Standing in the sunny vineyard of Mill River Winery in Rowley, Donna Martin tells a group of visitors about her first shipment of vines in 2012. “I had been telling everyone, ‘The vines are coming! The vines are coming!’” she says, recalling how she gathered family and friends in anticipation of the plants’ auspicious arrival. What was unloaded from the delivery truck was not what she envisioned. The 200 nursery-grown specimens filled just two modest boxes. “I was totally underwhelmed,” Martin quips. Each year-old vine was no bigger than a stick. Guests, nevertheless, were put to work. They spent the day untangling the vines’ long, filamentous roots, readying them for planting.
Martin and her partner Rick Rousseau know that surprises are inevitable when you own your own winery. How they came to make wine together on the North Shore has a backstory. The two met when Rousseau was working as a contractor; he was a hobbyist winemaker on the side. Martin, a corporate chemist, found that winemaking provided a whole new arena in which to exercise her scientific acumen. “It’s a very challenging, multi-faceted role,” Martin says of making wine and running a business. “There’s a lot of satisfaction doing it.”
Since opening the winery in 2011, the couple has expanded their line of pours to more than a dozen styles, using both international varietals and grown-in-Massachusetts grapes. It’s a boutique-sized operation. The couple makes about 3,500 cases annually. Located an hour’s drive from Boston, a visit to the little more than three-acre property is one of the most enjoyable staycations around. It’s also a great place to learn how wine is made, as they say, from “dirt to bottle.”

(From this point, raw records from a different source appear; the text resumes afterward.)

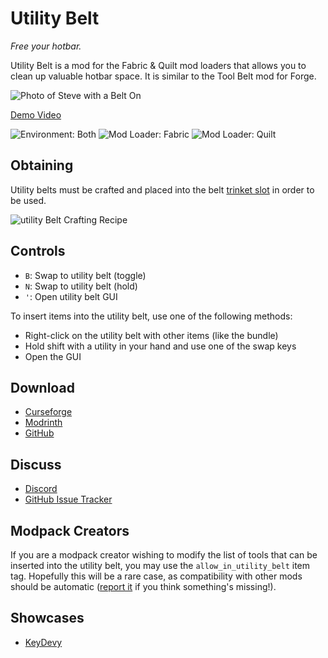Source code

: # Utility Belt

_Free your hotbar._

Utility Belt is a mod for the Fabric & Quilt mod loaders that allows you to clean up valuable hotbar space. It is
similar to the Tool Belt mod for Forge.

![Photo of Steve with a Belt On](https://github.com/JamCoreModding/utility-belt/blob/1.19.x/readme-assets/wide.png?raw=true)

[Demo Video](https://github.com/JamCoreModding/utility-belt/blob/1.19.x/readme-assets/demo.webm?raw=tru)

![Environment: Both](https://img.shields.io/badge/environment-both-4caf50?style=flat-square)
![Mod Loader: Fabric](https://img.shields.io/badge/mod%20loader-fabric-d64541?style=flat-square)
![Mod Loader: Quilt](https://img.shields.io/badge/mod%20loader-quilt-1967d5?style=flat-square)

## Obtaining

Utility belts must be crafted and placed into the belt [trinket slot](https://github.com/emilyploszaj/trinkets) in order
to be used.

![utility Belt Crafting Recipe](https://github.com/JamCoreModding/utility-belt/blob/1.19.x/readme-assets/crafting.png?raw=true)

## Controls

- `B`: Swap to utility belt (toggle)
- `N`: Swap to utility belt (hold)
- `'`: Open utility belt GUI

To insert items into the utility belt, use one of the following methods:

- Right-click on the utility belt with other items (like the bundle)
- Hold shift with a utility in your hand and use one of the swap keys
- Open the GUI

## Download

- [Curseforge](https://curseforge.com/mc-mods/utility-belt)
- [Modrinth](https://modrinth.com/mod/utility-belt)
- [GitHub](https://github.com/JamCoreModding/utility-belt/releases/latest)

## Discuss

- [Discord](https://discord.jamalam.tech)
- [GitHub Issue Tracker](https://github.com/JamCoreModding/utility-belt/issues)

## Modpack Creators

If you are a modpack creator wishing to modify the list of tools that can be inserted into the utility belt, you may use
the `allow_in_utility_belt` item tag. Hopefully this will be a rare case, as compatibility with other mods should be
automatic ([report it](https://github.com/JamCoreModding/utility-belt/issues/new) if you think something's missing!).

## Showcases

- [KeyDevy](https://www.youtube.com/watch?v=xLFoTJpR_h8)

During a Saturday afternoon tour, Martin shares that the winery is housed in a renovated 1890s-era cider mill. In the 1970s, its “hippy phase,” the property was better known for its bohemian owners than its agricultural products. Today, the winemakers want to revive the cider-making tradition on site, so they're cultivating a mini-orchard of apple trees out back. Leafy grape vines, thriving in neat rows, are the most visible of the fruit-bearing vegetation on their land.
“Here, we say, ‘local wines, global vines,’” explains Martin. While the duo grows some of their own grapes and also sources from Massachusetts vineyards, the bulk of their fruit comes from California, Chile and Italy – places that offer consistently hospitable growing conditions for Vitus vinifera, the species from which most of the world’s wine is made. They call their wines “local” because subsequent steps — sorting, crushing, destemming, fermenting, aging and bottling — all happen on site. The integrity and freshness of the grapes — whether hailing from nearby or afar — is essential. “You can make bad wine from good grapes,” says Martin, “but you can’t make good wine from bad grapes.”

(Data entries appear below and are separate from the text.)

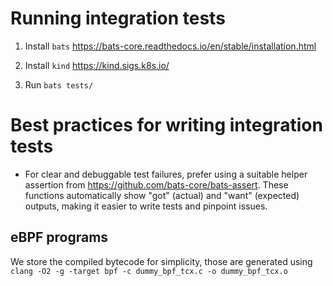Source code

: # Running integration tests


1. Install `bats` https://bats-core.readthedocs.io/en/stable/installation.html

2. Install `kind` https://kind.sigs.k8s.io/

3. Run `bats tests/`

# Best practices for writing integration tests

* For clear and debuggable test failures, prefer using a suitable helper
  assertion from https://github.com/bats-core/bats-assert. These functions
  automatically show "got" (actual) and "want" (expected) outputs, making it
  easier to write tests and pinpoint issues.

## eBPF programs

We store the compiled bytecode for simplicity, those are generated using `clang -O2 -g -target bpf -c dummy_bpf_tcx.c -o dummy_bpf_tcx.o`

This past spring, the winery released its first estate-grown red, made from frontenac grapes. The cold-hardy hybrid, originally bred by the University of Minnesota, does well in the rugged New England climate. All 54 cases of half bottles sold out shortly after release. Fortunately, 100 cases of the 2015 vintage will be available at the end of the summer or early fall. (Get ready! The dry, cherry-scented pour will likely be snatched up as quickly as the prior release.) In the meantime, there’s plenty of wine to taste at the tasting counter — from a limited edition cabernet franc-montepulciano blend to a fruity, easy-drinking Plum Island white crafted from pinot grigio and malvasia bianca.

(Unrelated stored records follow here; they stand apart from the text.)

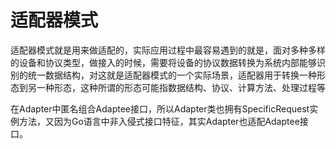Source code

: # 适配器模式

适配器模式就是用来做适配的，实际应用过程中最容易遇到的就是，面对多种多样的设备和协议类型，做接入的时候，需要将设备的协议数据转换为系统内部能够识别的统一数据结构，对这就是适配器模式的一个实际场景，适配器用于转换一种形态到另一种形态，这种所谓的形态可能指数据结构、协议、计算方法、处理过程等

在Adapter中匿名组合Adaptee接口，所以Adapter类也拥有SpecificRequest实例方法，又因为Go语言中非入侵式接口特征，其实Adapter也适配Adaptee接口。
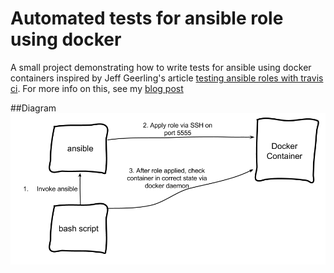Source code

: # Automated tests for ansible role using docker

A small project demonstrating how to write tests for ansible using docker containers inspired by Jeff Geerling's article  [testing ansible roles with travis ci](https://servercheck.in/blog/testing-ansible-roles-travis-ci-github).  For more info on this, see my [blog post](http://phillbarber.blogspot.co.uk/2015/04/docker-offers-great-way-of-testing.html)

##Diagram
![Architecture Diagram](diagram.png)
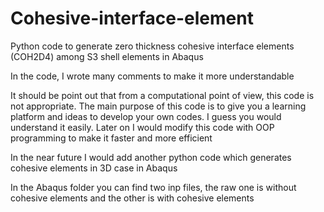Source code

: # Cohesive-interface-element
Python code to generate zero thickness cohesive interface elements (COH2D4) among S3 shell elements in Abaqus

In the code, I wrote many comments to make it more understandable

It should be point out that from a computational point of view, this code is not appropriate. The main purpose of this code is to give you a learning platform and ideas to develop your own codes. I guess you would understand it easily. Later on I would modify this code with OOP programming to make it faster and more efficient

In the near future I would add another python code which generates cohesive elements in 3D case in Abaqus

In the Abaqus folder you can find two inp files, the raw one is without cohesive elements and the other is with cohesive elements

Finishing up a tour of the manufacturing room — packed tightly with stainless steel tanks, barrels, and other state-of-the art winemaking equipment — we're getting ready to pop by the spacious tasting room. It’s quickly filling with day-trippers after an afternoon at the beach. Before we exit, Martin draws teensy pours from a tank of malbec, recently crushed and inoculated with yeast. Still early in the process of becoming wine, it sports a vivid lavender rim, a hue characteristic of young, highly pigmented reds. It offers green pepper aromas, a grippy texture, and plenty of cherry-berry fruit on the palate. Bright and lively even in its raw form, it’s clear that these winemakers know what they’re doing — a realization that comes as no surprise at all.
Mill River Winery is located at 498 Newburyport Turnpike (US Route 1) in Rowley, 978-432-1280, millriverwines.com. Take a tour Saturdays and Sundays at 3pm, weather permitting. In the meantime, purchase a Plum Island White Wine (around $15) at Dion’s, Lexington Street, Waltham, 781-894-1999; and Colonial Spirits, Acton, 978-263-7775.